The Commerce Department's export assistance team in New Orleans has a proven track record of connecting Louisiana businesses to buyers in foreign markets.

And our local teams can connect you with resources from our other government partners, like the Export-Import Bank.

To cite just one example of the great work the Export-Import Bank does, they’ll actually guarantee payment from a foreign customer that wants to buy your good or service. This is the type of security a small business owner needs to sleep at night! 

Our goal here this week is to help all of you succeed.

With that in mind, staff from your local U.S. Export Assistance Center is here. These are people who can answer your most difficult questions.  USEAC folks, please raise your hands so people know where you are.

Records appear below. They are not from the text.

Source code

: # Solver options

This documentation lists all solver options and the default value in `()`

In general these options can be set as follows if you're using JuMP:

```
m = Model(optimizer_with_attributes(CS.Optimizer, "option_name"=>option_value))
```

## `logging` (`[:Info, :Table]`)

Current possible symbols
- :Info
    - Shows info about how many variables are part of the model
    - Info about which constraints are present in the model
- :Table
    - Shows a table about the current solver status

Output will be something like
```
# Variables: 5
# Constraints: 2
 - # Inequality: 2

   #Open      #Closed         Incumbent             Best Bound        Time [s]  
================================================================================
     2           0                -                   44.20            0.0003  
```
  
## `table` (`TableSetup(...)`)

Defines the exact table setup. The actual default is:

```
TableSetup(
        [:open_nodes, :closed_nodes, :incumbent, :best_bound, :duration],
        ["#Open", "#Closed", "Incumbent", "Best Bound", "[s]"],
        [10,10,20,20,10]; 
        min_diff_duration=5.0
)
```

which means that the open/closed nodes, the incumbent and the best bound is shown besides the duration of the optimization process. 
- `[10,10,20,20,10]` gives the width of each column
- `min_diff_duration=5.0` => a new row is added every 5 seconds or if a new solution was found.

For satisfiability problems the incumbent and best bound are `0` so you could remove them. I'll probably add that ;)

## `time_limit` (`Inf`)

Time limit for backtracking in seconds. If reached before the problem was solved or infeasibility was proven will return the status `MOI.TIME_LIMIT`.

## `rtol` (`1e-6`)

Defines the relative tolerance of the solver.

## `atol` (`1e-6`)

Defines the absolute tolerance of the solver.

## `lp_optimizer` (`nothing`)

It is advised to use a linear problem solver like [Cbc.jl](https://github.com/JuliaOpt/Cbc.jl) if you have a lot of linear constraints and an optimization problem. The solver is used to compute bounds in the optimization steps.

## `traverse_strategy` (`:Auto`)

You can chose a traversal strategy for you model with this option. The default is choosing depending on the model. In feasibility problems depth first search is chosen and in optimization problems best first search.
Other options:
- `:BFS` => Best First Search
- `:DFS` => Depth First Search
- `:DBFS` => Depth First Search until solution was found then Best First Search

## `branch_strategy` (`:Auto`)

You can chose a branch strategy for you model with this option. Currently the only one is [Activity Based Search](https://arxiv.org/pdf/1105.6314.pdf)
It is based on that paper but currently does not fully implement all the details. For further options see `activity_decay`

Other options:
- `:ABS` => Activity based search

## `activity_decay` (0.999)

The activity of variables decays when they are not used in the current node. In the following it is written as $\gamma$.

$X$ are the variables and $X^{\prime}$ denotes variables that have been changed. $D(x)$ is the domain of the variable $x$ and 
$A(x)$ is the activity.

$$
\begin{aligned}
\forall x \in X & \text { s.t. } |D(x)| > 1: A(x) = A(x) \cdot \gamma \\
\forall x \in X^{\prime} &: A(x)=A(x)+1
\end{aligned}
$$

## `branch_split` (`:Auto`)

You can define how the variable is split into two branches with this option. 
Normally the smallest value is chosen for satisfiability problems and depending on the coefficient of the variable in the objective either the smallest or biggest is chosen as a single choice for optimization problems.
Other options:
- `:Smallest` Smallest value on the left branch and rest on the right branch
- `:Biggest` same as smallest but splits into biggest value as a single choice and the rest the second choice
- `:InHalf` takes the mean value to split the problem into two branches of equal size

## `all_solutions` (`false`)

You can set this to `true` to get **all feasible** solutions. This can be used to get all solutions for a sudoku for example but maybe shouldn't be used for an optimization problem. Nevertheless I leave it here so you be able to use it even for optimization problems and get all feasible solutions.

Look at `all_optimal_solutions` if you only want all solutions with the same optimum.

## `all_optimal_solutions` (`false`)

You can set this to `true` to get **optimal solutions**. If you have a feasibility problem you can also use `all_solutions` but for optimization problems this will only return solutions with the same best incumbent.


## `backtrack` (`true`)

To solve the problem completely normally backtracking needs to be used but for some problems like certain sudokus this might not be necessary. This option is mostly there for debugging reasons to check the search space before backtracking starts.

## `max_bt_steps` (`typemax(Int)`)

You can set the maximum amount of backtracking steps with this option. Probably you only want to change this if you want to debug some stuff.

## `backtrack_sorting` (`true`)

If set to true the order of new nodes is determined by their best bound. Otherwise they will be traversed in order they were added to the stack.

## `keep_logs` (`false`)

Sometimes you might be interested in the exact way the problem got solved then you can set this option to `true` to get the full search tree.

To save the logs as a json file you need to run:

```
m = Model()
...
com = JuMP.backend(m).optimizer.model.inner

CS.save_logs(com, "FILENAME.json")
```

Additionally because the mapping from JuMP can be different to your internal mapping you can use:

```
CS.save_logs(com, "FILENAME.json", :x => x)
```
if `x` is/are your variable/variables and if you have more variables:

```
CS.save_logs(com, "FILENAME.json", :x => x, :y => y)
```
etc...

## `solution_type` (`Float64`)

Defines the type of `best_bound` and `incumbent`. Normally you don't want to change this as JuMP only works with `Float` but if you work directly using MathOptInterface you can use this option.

In fact, as an added resource for Louisiana businesses we also have experts from our CommerceConnect initiative now operating throughout all five states in the Gulf Coast region.

CommerceConnect is like a one-stop for local businesses. 

It has cross-trained staff working with state and local partners to help area businesses access the full menu of federal, and many local resources that can help them compete in the global economy. 

No matter where businesses are in their life cycle – whether just getting off the ground or looking to expand into overseas markets – CommerceConnect can help.

We launched this program in Michigan in 2009 and operations are expanding to nearly 20 regions nationwide.  And I encourage everyone here to take advantage of their services.

I know for many companies in Louisiana and along the Gulf Coast, you're just starting to see the benefits of an economy that’s thriving again.  I'm confident that that positive momentum will continue in the year ahead. 

But one thing is clear:

For the American economy to produce the millions of new jobs we need, our small and medium-size businesses must lead the way.

When you succeed, the entire American economy succeeds.

And the Obama administration will do everything it can to give you the help you need.

Thank you everyone again for coming today.